## Data items
====
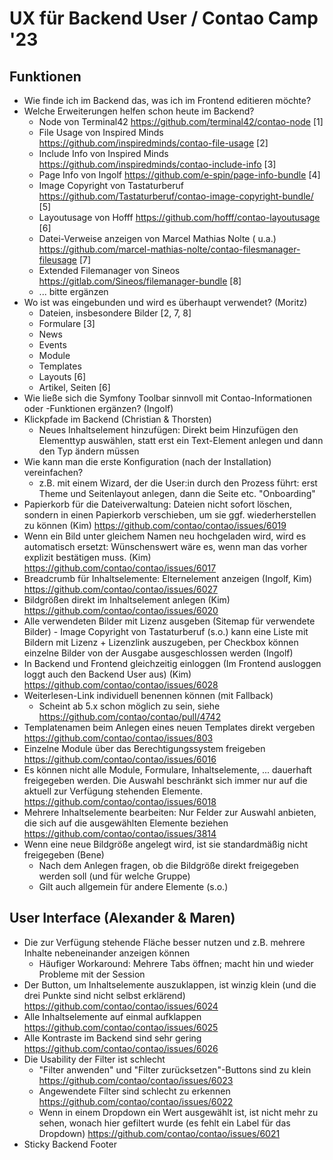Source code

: # UX für Backend User / Contao Camp '23

## Funktionen

* Wie finde ich im Backend das, was ich im Frontend editieren möchte?
* Welche Erweiterungen helfen schon heute im Backend?
    * Node von Terminal42 https://github.com/terminal42/contao-node [1]
    * File Usage von Inspired Minds https://github.com/inspiredminds/contao-file-usage [2]
    * Include Info von Inspired Minds https://github.com/inspiredminds/contao-include-info [3]
    * Page Info von Ingolf https://github.com/e-spin/page-info-bundle [4]
    * Image Copyright von Tastaturberuf https://github.com/Tastaturberuf/contao-image-copyright-bundle/ [5]
    * Layoutusage von Hofff https://github.com/hofff/contao-layoutusage [6]
    * Datei-Verweise anzeigen von Marcel Mathias Nolte (
      u.a.) https://github.com/marcel-mathias-nolte/contao-filesmanager-fileusage [7]
    * Extended Filemanager von Sineos https://gitlab.com/Sineos/filemanager-bundle [8]
    * ... bitte ergänzen
* Wo ist was eingebunden und wird es überhaupt verwendet? (Moritz)
    * Dateien, insbesondere Bilder [2, 7, 8]
    * Formulare [3]
    * News
    * Events
    * Module
    * Templates
    * Layouts [6]
    * Artikel, Seiten [6]
* Wie ließe sich die Symfony Toolbar sinnvoll mit Contao-Informationen oder -Funktionen ergänzen? (Ingolf)
* Klickpfade im Backend (Christian & Thorsten)
    * Neues Inhaltselement hinzufügen: Direkt beim Hinzufügen den Elementtyp auswählen, statt erst ein Text-Element
      anlegen und dann den Typ ändern müssen
* Wie kann man die erste Konfiguration (nach der Installation) vereinfachen?
    * z.B. mit einem Wizard, der die User:in durch den Prozess führt: erst Theme und Seitenlayout anlegen, dann die
      Seite etc. "Onboarding"
* Papierkorb für die Dateiverwaltung: Dateien nicht sofort löschen, sondern in einen Papierkorb verschieben, um sie ggf.
  wiederherstellen zu können (Kim) https://github.com/contao/contao/issues/6019
* Wenn ein Bild unter gleichem Namen neu hochgeladen wird, wird es automatisch ersetzt: Wünschenswert wäre es, wenn man
  das vorher explizit bestätigen muss. (Kim) https://github.com/contao/contao/issues/6017
* Breadcrumb für Inhaltselemente: Elternelement anzeigen (Ingolf, Kim) https://github.com/contao/contao/issues/6027
* Bildgrößen direkt im Inhaltselement anlegen (Kim) https://github.com/contao/contao/issues/6020
* Alle verwendeten Bilder mit Lizenz ausgeben (Sitemap für verwendete Bilder) - Image Copyright von Tastaturberuf (s.o.)
  kann eine Liste mit Bildern mit Lizenz + Lizenzlink auszugeben, per Checkbox können einzelne Bilder von der Ausgabe
  ausgeschlossen werden (Ingolf)
* In Backend und Frontend gleichzeitig einloggen (Im Frontend ausloggen loggt auch den Backend User aus) (Kim) https://github.com/contao/contao/issues/6028
* Weiterlesen-Link individuell benennen können (mit Fallback)
    * Scheint ab 5.x schon möglich zu sein, siehe https://github.com/contao/contao/pull/4742
* Templatenamen beim Anlegen eines neuen Templates direkt vergeben https://github.com/contao/contao/issues/803
* Einzelne Module über das Berechtigungssystem freigeben https://github.com/contao/contao/issues/6016
* Es können nicht alle Module, Formulare, Inhaltselemente, ... dauerhaft freigegeben werden. Die Auswahl beschränkt sich
  immer nur auf die aktuell zur Verfügung stehenden Elemente. https://github.com/contao/contao/issues/6018
* Mehrere Inhaltselemente bearbeiten: Nur Felder zur Auswahl anbieten, die sich auf die ausgewählten Elemente
  beziehen https://github.com/contao/contao/issues/3814
* Wenn eine neue Bildgröße angelegt wird, ist sie standardmäßig nicht freigegeben (Bene)
    * Nach dem Anlegen fragen, ob die Bildgröße direkt freigegeben werden soll (und für welche Gruppe)
    * Gilt auch allgemein für andere Elemente (s.o.)


## User Interface (Alexander & Maren)

* Die zur Verfügung stehende Fläche besser nutzen und z.B. mehrere Inhalte nebeneinander anzeigen können
    * Häufiger Workaround: Mehrere Tabs öffnen; macht hin und wieder Probleme mit der Session
* Der Button, um Inhaltselemente auszuklappen, ist winzig klein (und die drei Punkte sind nicht selbst erklärend) https://github.com/contao/contao/issues/6024
* Alle Inhaltselemente auf einmal aufklappen https://github.com/contao/contao/issues/6025
* Alle Kontraste im Backend sind sehr gering https://github.com/contao/contao/issues/6026
* Die Usability der Filter ist schlecht
    * "Filter anwenden" und "Filter zurücksetzen"-Buttons sind zu klein https://github.com/contao/contao/issues/6023
    * Angewendete Filter sind schlecht zu erkennen https://github.com/contao/contao/issues/6022
    * Wenn in einem Dropdown ein Wert ausgewählt ist, ist nicht mehr zu sehen, wonach hier gefiltert wurde (es fehlt ein
      Label für das Dropdown) https://github.com/contao/contao/issues/6021
* Sticky Backend Footer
====
## The problem
Write down exactly the span of lines above from the one containing "für welche Gruppe)" to the one containing "(es fehlt ein", both ends included.

## Expected answer
    * Nach dem Anlegen fragen, ob die Bildgröße direkt freigegeben werden soll (und für welche Gruppe)
    * Gilt auch allgemein für andere Elemente (s.o.)


## User Interface (Alexander & Maren)

* Die zur Verfügung stehende Fläche besser nutzen und z.B. mehrere Inhalte nebeneinander anzeigen können
    * Häufiger Workaround: Mehrere Tabs öffnen; macht hin und wieder Probleme mit der Session
* Der Button, um Inhaltselemente auszuklappen, ist winzig klein (und die drei Punkte sind nicht selbst erklärend) https://github.com/contao/contao/issues/6024
* Alle Inhaltselemente auf einmal aufklappen https://github.com/contao/contao/issues/6025
* Alle Kontraste im Backend sind sehr gering https://github.com/contao/contao/issues/6026
* Die Usability der Filter ist schlecht
    * "Filter anwenden" und "Filter zurücksetzen"-Buttons sind zu klein https://github.com/contao/contao/issues/6023
    * Angewendete Filter sind schlecht zu erkennen https://github.com/contao/contao/issues/6022
    * Wenn in einem Dropdown ein Wert ausgewählt ist, ist nicht mehr zu sehen, wonach hier gefiltert wurde (es fehlt ein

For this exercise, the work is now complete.